Wingin' It!, Episode 61: Handling Family Emergencies From The Road
Over the past couple of years of our life as full-time RVers, we've had quite a few folks ask us questions about how we handle family issues while we are traveling. What do we do if our family suddenly needs us? How do we deal with family emergencies? We've learned a lot about this issue recently, so now seems like a good time to talk more about this topic.
A few weeks back, we published a video talking about our plans to stay in Texas for the rest of 2020. There are a lot of reasons for this decision, but one of them revolved around Tom's parents. While this year has been rough on everyone, it's been especially challenging for his folks. They have been separated from their family and friends due to Covid-19 restrictions, but more importantly, from each other due to his Mom's illness. We talked more about Tom's Mom's health challenges in a Wingin' It! episode back in March.
Some things seemed to be improving for her recently. She was smiling (she always smiled), happy, and in no pain. But one late July morning, we got the phone call no one ever wants to receive. Tom's Mom had passed away peacefully in her sleep. In that moment, all of our plans changed and our focus shifted 100% to family.
When we got the call, we were set up in a beautiful lakeside campsite at Lake Livingston State Park amongst the tall piney woods of East Texas. We had planned a day of hiking and scouting to see what we wanted to film for our park video. We had spent 3 nights at the park, with 5 more on our reservation. But with that phone call, we packed everything up and headed back to Houston.
Tips For Handling Family Emergencies While Traveling
Do Some Advanced Research:
Before you launch your full time RV life, or leave on an extended trip, think about the areas your family lives in. Do some research to see what RV park and campground options are in the area, and choose a few "go-to" favorites. Put the information for those parks in your phone contacts so you won't have to spend time looking them up when you really need them.

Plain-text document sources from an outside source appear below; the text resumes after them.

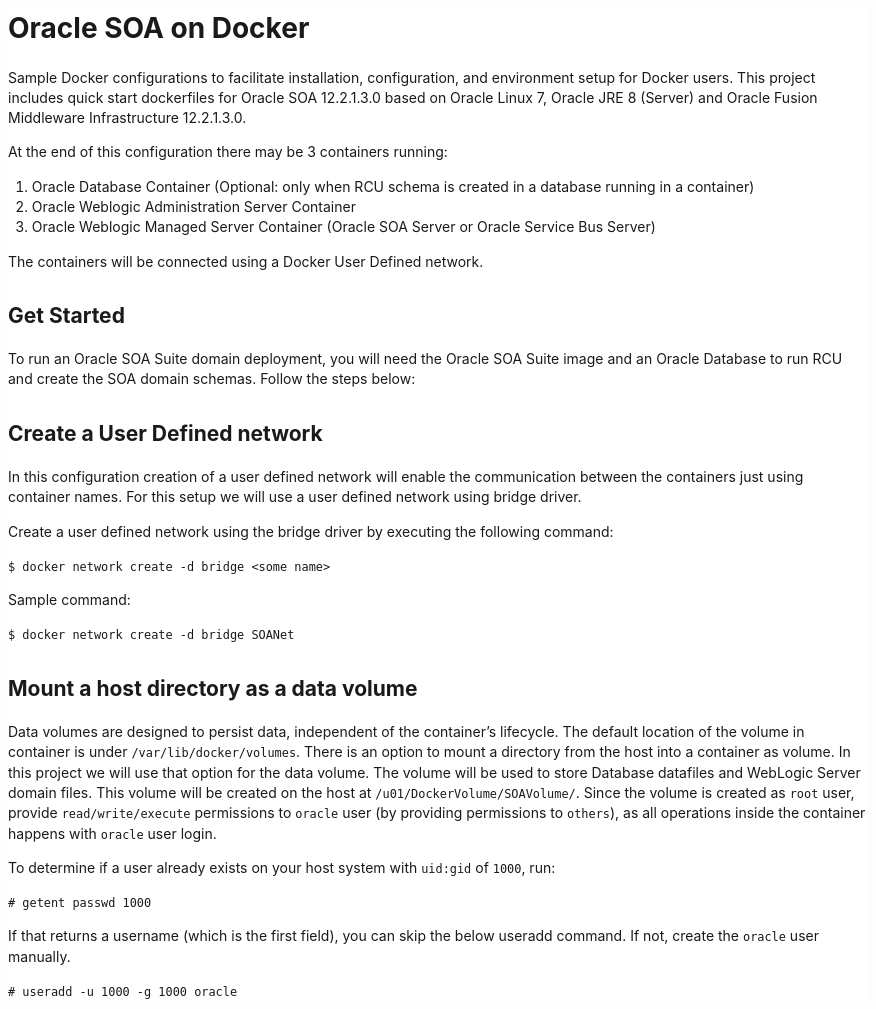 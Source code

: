 # Oracle SOA on Docker

Sample Docker configurations to facilitate installation, configuration, and environment setup for Docker users. This project includes quick start dockerfiles for Oracle SOA 12.2.1.3.0 based on Oracle Linux 7, Oracle JRE 8 (Server) and Oracle Fusion Middleware Infrastructure 12.2.1.3.0.

At the end of this configuration there may be 3 containers running: 
1. Oracle Database Container (Optional: only when RCU schema is created in a database running in a container) 
2. Oracle Weblogic Administration Server Container 
3. Oracle Weblogic Managed Server Container (Oracle SOA Server or Oracle Service Bus Server)

The containers will be connected using a Docker User Defined network.

## Get Started

To run an Oracle SOA Suite domain deployment, you will need the Oracle SOA Suite image and an Oracle Database to run RCU and create the SOA domain schemas.
Follow the steps below:

## Create a User Defined network

In this configuration creation of a user defined network will enable the communication between the containers just using container names. For this setup we will use a user defined network using bridge driver.

Create a user defined network using the bridge driver by executing the following command:

    $ docker network create -d bridge <some name>
   
Sample command:

    $ docker network create -d bridge SOANet

## Mount a host directory as a data volume

Data volumes are designed to persist data, independent of the container’s lifecycle. The default location of the volume in container is under `/var/lib/docker/volumes`. There is an option to mount a directory from the host into a container as volume. In this project we will use that option for the data volume. The volume will be used to store Database datafiles and WebLogic Server domain files. This volume will be created on the host at `/u01/DockerVolume/SOAVolume/`. Since the volume is created as `root` user, provide `read/write/execute` permissions to `oracle` user (by providing permissions to `others`), as all operations inside the container happens with `oracle` user login.

To determine if a user already exists on your host system with `uid:gid` of `1000`, run:

    # getent passwd 1000

If that returns a username (which is the first field), you can skip the below useradd command. If not, create the `oracle` user manually. 

    # useradd -u 1000 -g 1000 oracle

To make them easier to find in your phone, consider adding your loved one's name to the park name. (In other words, instead of naming the contact as Brazos Bend State Park, maybe give it the name Brazos Bend SP near Betty... replacing "Betty" with the name of your family member in that area.) That way if you can't remember the name of the park, you can search your family member's name and it will come up.
Keep In Touch: Communicating regularly can give you a heads up if something isn't quite right. And if assistance is needed, you might be able to provide some of it virtually and head off any major problems. Luckily, today's technology makes it easy to keep in touch from almost anywhere. And, if your family is anything like ours, they enjoy seeing and hearing about the places we visit through phone and facetime.
Consider Local Travel: If you know (or sense) that your family members might need some extra assistance or you may need to get to them, consider planning travels around their local area for a while. It's less stressful to travel shorter distances in the event something happens. Again, this is one of the reasons why we chose to stay in Texas this year, but specifically, we planned the first 2 months to be within 3 hours of Houston... just in case.
Don't Put Off Changing Reservations: Reservation cancellation policies are different for every type of park. Some private RV parks have a no-refund policy, but most public campgrounds and many private RV parks will refund at least part of your money if you have to cancel. Be sure to read the cancellation policies of the parks you are booking so you are aware of how they respond to requests. In our case, we stopped at the ranger station on our way out of Lake Livingston State Park to let them know that we were having to leave early due to a death in the family. They refunded our unused nights back to us.
We ended up cancelling several weeks worth of reservations in state parks and forest service parks. We received at least partial refunds for every cancellation. We waited too long to cancel one week and ended up with a smaller refund. If you know you will be changing your travel plans, set some time aside to make those changes early to maximize your refund.
And don't forget to go ahead and set other local reservations in their place so you don't find yourself scurrying to find somewhere to stay as you take care of your family business. It will be one less thing to worry about.
Embrace Flexibility: The RV lifestyle is all about flexibility. Embrace it! Plans change because of weather, changing interests, family matters or even global pandemics. You never know what each day will bring. But as RVers, we can just pack up and head to where we're needed or whatever adventure lies in store for us. Don't be afraid to be flexible. It will save you a lot of stress.
More About Tom's Mom
Before we go, we'd like to let you know a bit more about Tom's Mom. In the video at the top of this page, we talk about how she and his Dad influence us and our chosen lifestyle. If full-time RVing were a thing 69 years ago when they got married, we're sure they would have embraced the lifestyle. They traveled extensively and loved to share what they found in their travels with their friends and organizations they were members of through slideshows and presentations. They definitely chose to Experience Life, Not Just Live It!